Thirteen of the 87 candidates in this year’s elections to the General Teaching Council for England question its value and some want to abolish it.

The disgruntled nominees represent almost 15 per cent of all those standing in four teacher and head categories. Ralph Ullma, a council supporter, has already been returned unopposed in the secondary headteacher category.

The candidates’ election statements reveal their reasons for standing, though they do not disclose where they come from or in which schools they teach.

Most of the candidates are supportive of the work of the GTC (dubbed at one union’s conference as the Gullible Teachers’ Club) and believe it has a positive role for the profession.

However, some are highly critical. Neil Taylor, who is standing in the secondary teacher category, said: “I can’t think of a useful thing the GTC has done. Teachers across the country have been required to pay for an organisation which is little more than a background noise in educational debate.

“I want to see the GTC enjoy the benefit of early retirement - something denied to the profession it supposedly represents.”

Another secondary teacher, Nigel Bowler, says in his election statement:

“So far the GTC has been a waste of time. It has also been a waste of money. This is probably the last chance for the GTC to be any use at all.”

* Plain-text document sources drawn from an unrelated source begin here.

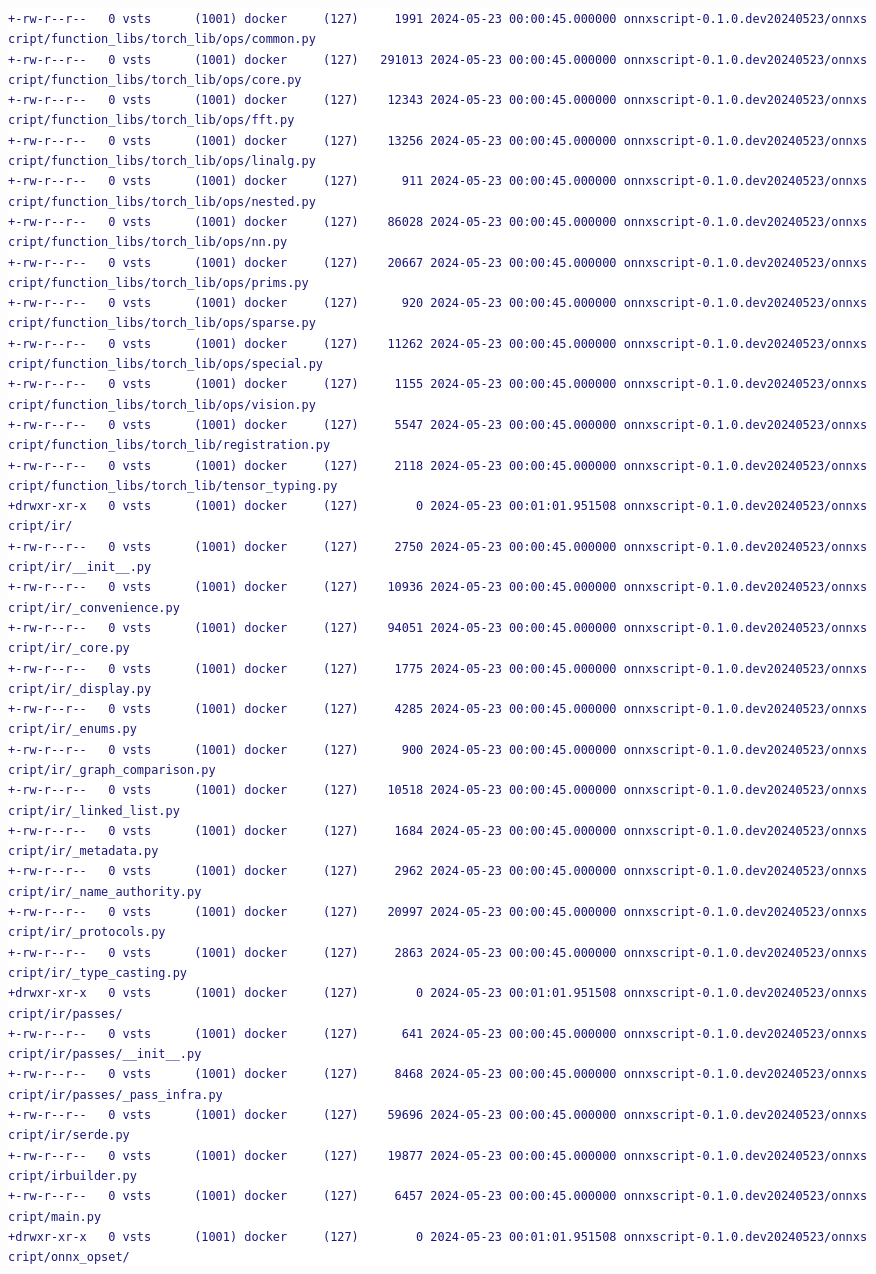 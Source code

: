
 ```diff
+-rw-r--r--   0 vsts      (1001) docker     (127)     1991 2024-05-23 00:00:45.000000 onnxscript-0.1.0.dev20240523/onnxscript/function_libs/torch_lib/ops/common.py
+-rw-r--r--   0 vsts      (1001) docker     (127)   291013 2024-05-23 00:00:45.000000 onnxscript-0.1.0.dev20240523/onnxscript/function_libs/torch_lib/ops/core.py
+-rw-r--r--   0 vsts      (1001) docker     (127)    12343 2024-05-23 00:00:45.000000 onnxscript-0.1.0.dev20240523/onnxscript/function_libs/torch_lib/ops/fft.py
+-rw-r--r--   0 vsts      (1001) docker     (127)    13256 2024-05-23 00:00:45.000000 onnxscript-0.1.0.dev20240523/onnxscript/function_libs/torch_lib/ops/linalg.py
+-rw-r--r--   0 vsts      (1001) docker     (127)      911 2024-05-23 00:00:45.000000 onnxscript-0.1.0.dev20240523/onnxscript/function_libs/torch_lib/ops/nested.py
+-rw-r--r--   0 vsts      (1001) docker     (127)    86028 2024-05-23 00:00:45.000000 onnxscript-0.1.0.dev20240523/onnxscript/function_libs/torch_lib/ops/nn.py
+-rw-r--r--   0 vsts      (1001) docker     (127)    20667 2024-05-23 00:00:45.000000 onnxscript-0.1.0.dev20240523/onnxscript/function_libs/torch_lib/ops/prims.py
+-rw-r--r--   0 vsts      (1001) docker     (127)      920 2024-05-23 00:00:45.000000 onnxscript-0.1.0.dev20240523/onnxscript/function_libs/torch_lib/ops/sparse.py
+-rw-r--r--   0 vsts      (1001) docker     (127)    11262 2024-05-23 00:00:45.000000 onnxscript-0.1.0.dev20240523/onnxscript/function_libs/torch_lib/ops/special.py
+-rw-r--r--   0 vsts      (1001) docker     (127)     1155 2024-05-23 00:00:45.000000 onnxscript-0.1.0.dev20240523/onnxscript/function_libs/torch_lib/ops/vision.py
+-rw-r--r--   0 vsts      (1001) docker     (127)     5547 2024-05-23 00:00:45.000000 onnxscript-0.1.0.dev20240523/onnxscript/function_libs/torch_lib/registration.py
+-rw-r--r--   0 vsts      (1001) docker     (127)     2118 2024-05-23 00:00:45.000000 onnxscript-0.1.0.dev20240523/onnxscript/function_libs/torch_lib/tensor_typing.py
+drwxr-xr-x   0 vsts      (1001) docker     (127)        0 2024-05-23 00:01:01.951508 onnxscript-0.1.0.dev20240523/onnxscript/ir/
+-rw-r--r--   0 vsts      (1001) docker     (127)     2750 2024-05-23 00:00:45.000000 onnxscript-0.1.0.dev20240523/onnxscript/ir/__init__.py
+-rw-r--r--   0 vsts      (1001) docker     (127)    10936 2024-05-23 00:00:45.000000 onnxscript-0.1.0.dev20240523/onnxscript/ir/_convenience.py
+-rw-r--r--   0 vsts      (1001) docker     (127)    94051 2024-05-23 00:00:45.000000 onnxscript-0.1.0.dev20240523/onnxscript/ir/_core.py
+-rw-r--r--   0 vsts      (1001) docker     (127)     1775 2024-05-23 00:00:45.000000 onnxscript-0.1.0.dev20240523/onnxscript/ir/_display.py
+-rw-r--r--   0 vsts      (1001) docker     (127)     4285 2024-05-23 00:00:45.000000 onnxscript-0.1.0.dev20240523/onnxscript/ir/_enums.py
+-rw-r--r--   0 vsts      (1001) docker     (127)      900 2024-05-23 00:00:45.000000 onnxscript-0.1.0.dev20240523/onnxscript/ir/_graph_comparison.py
+-rw-r--r--   0 vsts      (1001) docker     (127)    10518 2024-05-23 00:00:45.000000 onnxscript-0.1.0.dev20240523/onnxscript/ir/_linked_list.py
+-rw-r--r--   0 vsts      (1001) docker     (127)     1684 2024-05-23 00:00:45.000000 onnxscript-0.1.0.dev20240523/onnxscript/ir/_metadata.py
+-rw-r--r--   0 vsts      (1001) docker     (127)     2962 2024-05-23 00:00:45.000000 onnxscript-0.1.0.dev20240523/onnxscript/ir/_name_authority.py
+-rw-r--r--   0 vsts      (1001) docker     (127)    20997 2024-05-23 00:00:45.000000 onnxscript-0.1.0.dev20240523/onnxscript/ir/_protocols.py
+-rw-r--r--   0 vsts      (1001) docker     (127)     2863 2024-05-23 00:00:45.000000 onnxscript-0.1.0.dev20240523/onnxscript/ir/_type_casting.py
+drwxr-xr-x   0 vsts      (1001) docker     (127)        0 2024-05-23 00:01:01.951508 onnxscript-0.1.0.dev20240523/onnxscript/ir/passes/
+-rw-r--r--   0 vsts      (1001) docker     (127)      641 2024-05-23 00:00:45.000000 onnxscript-0.1.0.dev20240523/onnxscript/ir/passes/__init__.py
+-rw-r--r--   0 vsts      (1001) docker     (127)     8468 2024-05-23 00:00:45.000000 onnxscript-0.1.0.dev20240523/onnxscript/ir/passes/_pass_infra.py
+-rw-r--r--   0 vsts      (1001) docker     (127)    59696 2024-05-23 00:00:45.000000 onnxscript-0.1.0.dev20240523/onnxscript/ir/serde.py
+-rw-r--r--   0 vsts      (1001) docker     (127)    19877 2024-05-23 00:00:45.000000 onnxscript-0.1.0.dev20240523/onnxscript/irbuilder.py
+-rw-r--r--   0 vsts      (1001) docker     (127)     6457 2024-05-23 00:00:45.000000 onnxscript-0.1.0.dev20240523/onnxscript/main.py
+drwxr-xr-x   0 vsts      (1001) docker     (127)        0 2024-05-23 00:01:01.951508 onnxscript-0.1.0.dev20240523/onnxscript/onnx_opset/
```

Terry Bladen, who is standing in the secondary teacher category, said: “The majority of teachers object to having a GTC and they object to paying for it. The council will have to look at why the profession has this perception and what can be done about it.”

Primary headteacher candidate John Stevens, described it as “unrepresentative, unaccountable and unnecessary”.

Several candidates fear rises in fees. The registration charge - currently pound;28 - rises to pound;30 in April.

Secondary teacher Bryan Cook, said: “The GTC’s activities must not push up the registration fee for classroom teachers. I don’t believe that requiring teachers to fund the activities of a GTC is an acceptable or positive way forward.”

Chris Keates, deputy general secretary of the National Association of Schoolmasters Union of Women Teachers, said that some candidates were standing to “minimise the impact” of the GTC.

“There are concerns that instead of focusing on a regulatory role, the GTC is trying to replicate areas of work that are already being carried out by other bodies, such as the Department for Education and Skills and the teacher unions,” she said.

“Increasingly there is a feeling that it is an irrelevance.”

Peter Strauss, a primary head candidate, who supports the GTC, said: “We must stand up as a profession, through the GTC, and force the Government to abandon its obsessions with targets, tables and tests.”

Secondary teacher Colin Goffin said: “I see the GTC as an essential meeting ground between teachers and government.”

A spokeswoman for the GTC said: “We welcome a wide and healthy mix of candidates and would be surprised if some were not anti-GTC.”

Voting for the council ends at noon on March 26, the results will be announced on April 6.